Really, Lefty, do you have to string us along? For the last two summers, we have waited for you to contend at the Greenbrier Classic, the young tournament in our little corner of the golf world, to perhaps knock heads with Webb Simpson or some young gun on Sunday.
Instead, you've flirted merely with making the cut. In 2011, you had a 19-foot birdie try on the 18th to stick around - and you didn't just miss, you three-putted. In 2012, you missed by three shots.
All half-joking aside, it was exhilarating to see Mickelson commit to taking on the Old White TPC again four weeks hence. It was also relieving: The lack of big-name announcements was starting to make me nervous.

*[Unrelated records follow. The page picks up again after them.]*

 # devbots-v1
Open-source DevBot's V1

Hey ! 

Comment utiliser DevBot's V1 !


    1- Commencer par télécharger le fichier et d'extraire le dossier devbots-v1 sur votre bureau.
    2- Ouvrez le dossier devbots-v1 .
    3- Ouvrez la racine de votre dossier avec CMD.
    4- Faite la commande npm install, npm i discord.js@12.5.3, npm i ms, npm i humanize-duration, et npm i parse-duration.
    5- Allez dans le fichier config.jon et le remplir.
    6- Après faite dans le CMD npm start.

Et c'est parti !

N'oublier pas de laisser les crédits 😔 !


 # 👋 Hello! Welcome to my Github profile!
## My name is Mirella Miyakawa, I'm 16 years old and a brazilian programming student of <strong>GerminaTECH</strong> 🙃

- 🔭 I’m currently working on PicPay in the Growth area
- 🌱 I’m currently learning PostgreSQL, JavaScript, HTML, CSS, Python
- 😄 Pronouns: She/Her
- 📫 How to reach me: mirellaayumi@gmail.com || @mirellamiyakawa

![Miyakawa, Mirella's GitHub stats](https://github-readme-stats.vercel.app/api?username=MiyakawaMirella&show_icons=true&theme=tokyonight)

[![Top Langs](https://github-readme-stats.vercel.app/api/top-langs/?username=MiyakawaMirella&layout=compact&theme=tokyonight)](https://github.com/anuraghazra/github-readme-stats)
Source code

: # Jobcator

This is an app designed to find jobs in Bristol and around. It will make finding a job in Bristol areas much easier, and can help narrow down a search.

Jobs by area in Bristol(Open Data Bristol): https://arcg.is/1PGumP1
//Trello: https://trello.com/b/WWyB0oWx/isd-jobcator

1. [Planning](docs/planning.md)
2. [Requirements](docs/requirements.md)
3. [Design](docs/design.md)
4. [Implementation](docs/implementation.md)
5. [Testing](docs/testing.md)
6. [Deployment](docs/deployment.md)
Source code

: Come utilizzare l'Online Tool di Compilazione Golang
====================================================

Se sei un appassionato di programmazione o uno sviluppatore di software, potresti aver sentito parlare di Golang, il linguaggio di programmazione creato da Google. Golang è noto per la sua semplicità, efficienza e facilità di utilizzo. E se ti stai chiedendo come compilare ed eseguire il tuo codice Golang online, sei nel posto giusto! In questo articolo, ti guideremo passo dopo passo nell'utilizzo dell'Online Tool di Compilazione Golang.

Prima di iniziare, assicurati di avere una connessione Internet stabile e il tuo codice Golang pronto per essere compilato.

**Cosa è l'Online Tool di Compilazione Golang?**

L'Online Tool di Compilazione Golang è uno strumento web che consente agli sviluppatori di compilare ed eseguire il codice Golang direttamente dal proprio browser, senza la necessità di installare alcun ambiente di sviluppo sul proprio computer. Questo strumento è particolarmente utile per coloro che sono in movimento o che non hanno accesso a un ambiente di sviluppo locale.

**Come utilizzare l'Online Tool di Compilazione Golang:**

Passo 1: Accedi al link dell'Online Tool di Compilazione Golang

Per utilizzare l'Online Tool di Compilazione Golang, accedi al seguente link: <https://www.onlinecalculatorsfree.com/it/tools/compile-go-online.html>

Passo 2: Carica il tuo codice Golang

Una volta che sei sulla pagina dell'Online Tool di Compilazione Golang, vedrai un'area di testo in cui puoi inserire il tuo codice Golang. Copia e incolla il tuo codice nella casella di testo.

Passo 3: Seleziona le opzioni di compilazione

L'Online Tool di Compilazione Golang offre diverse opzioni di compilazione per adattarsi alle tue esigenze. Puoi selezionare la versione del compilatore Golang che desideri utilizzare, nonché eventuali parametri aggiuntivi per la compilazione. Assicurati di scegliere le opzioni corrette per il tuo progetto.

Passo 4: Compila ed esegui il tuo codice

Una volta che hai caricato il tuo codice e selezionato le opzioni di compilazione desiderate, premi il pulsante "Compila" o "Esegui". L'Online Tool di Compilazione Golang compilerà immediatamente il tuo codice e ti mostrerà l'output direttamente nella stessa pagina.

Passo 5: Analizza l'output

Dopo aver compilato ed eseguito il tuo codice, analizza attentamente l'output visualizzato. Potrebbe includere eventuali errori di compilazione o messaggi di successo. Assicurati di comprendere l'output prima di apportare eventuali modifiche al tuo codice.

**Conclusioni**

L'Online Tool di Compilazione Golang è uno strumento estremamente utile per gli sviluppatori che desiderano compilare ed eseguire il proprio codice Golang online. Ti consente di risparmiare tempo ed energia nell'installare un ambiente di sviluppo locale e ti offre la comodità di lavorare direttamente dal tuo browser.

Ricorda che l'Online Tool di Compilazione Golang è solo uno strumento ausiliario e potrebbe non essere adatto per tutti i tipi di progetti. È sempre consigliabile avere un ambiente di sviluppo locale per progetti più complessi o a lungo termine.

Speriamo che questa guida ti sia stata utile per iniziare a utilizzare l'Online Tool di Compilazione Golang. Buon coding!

Mickelson can still play. Since missing the cut at the Greenbrier Classic and the British Open in a three-week stretch last year, he has climbed back into the top 10 in the world rankings.
How did he pull that off?
That started with a run through the FedExCup playoffs to the Tour Championship, which essentially crowns the Tour's top 30 players. He tied for second in the World Golf Championships event in China and started 2013 with a win at the Phoenix Open, where he has hero status from his college days. That was his 41st win all-time.
Since then, he has had two third-place finishes and another 16th. He has missed two cuts, however, including his last start, The Players Championship in early May. After three weeks off - he even took a pass on the Memorial - he'll be back at it this week in Memphis.
Then he'll play the U.S. Open in Merion. If he repeats his schedule of 2012, he'll take two weeks off before coming to the Classic.
And he'll make it a classic, one way or another.
For one thing, he refuses to be boring on the course. He's a daring sort, and doesn't mind attempting a crazy shot when put in adverse conditions. He's usually great with the fans, both on and off the course.
But his best quality will be drawing a few other top players to the field, which is what he did best in 2011. In 2012, he was upstaged a bit by Tiger Woods, which is to be expected.
I don't think we'll see Woods here this time around, though resort owner Jim Justice reports that "he hasn't said no." Matt Kuchar, the 2010 Classic participant who has climbed to fourth in the world, is not coming - he took a sponsor's exemption into the French Open the same week.
Steve Stricker, who came last year, is playing a scaled-back schedule, which I guarantee will include his favored John Deere Classic. That's a week after the Greenbrier, in the Quad Cities. Scratch him.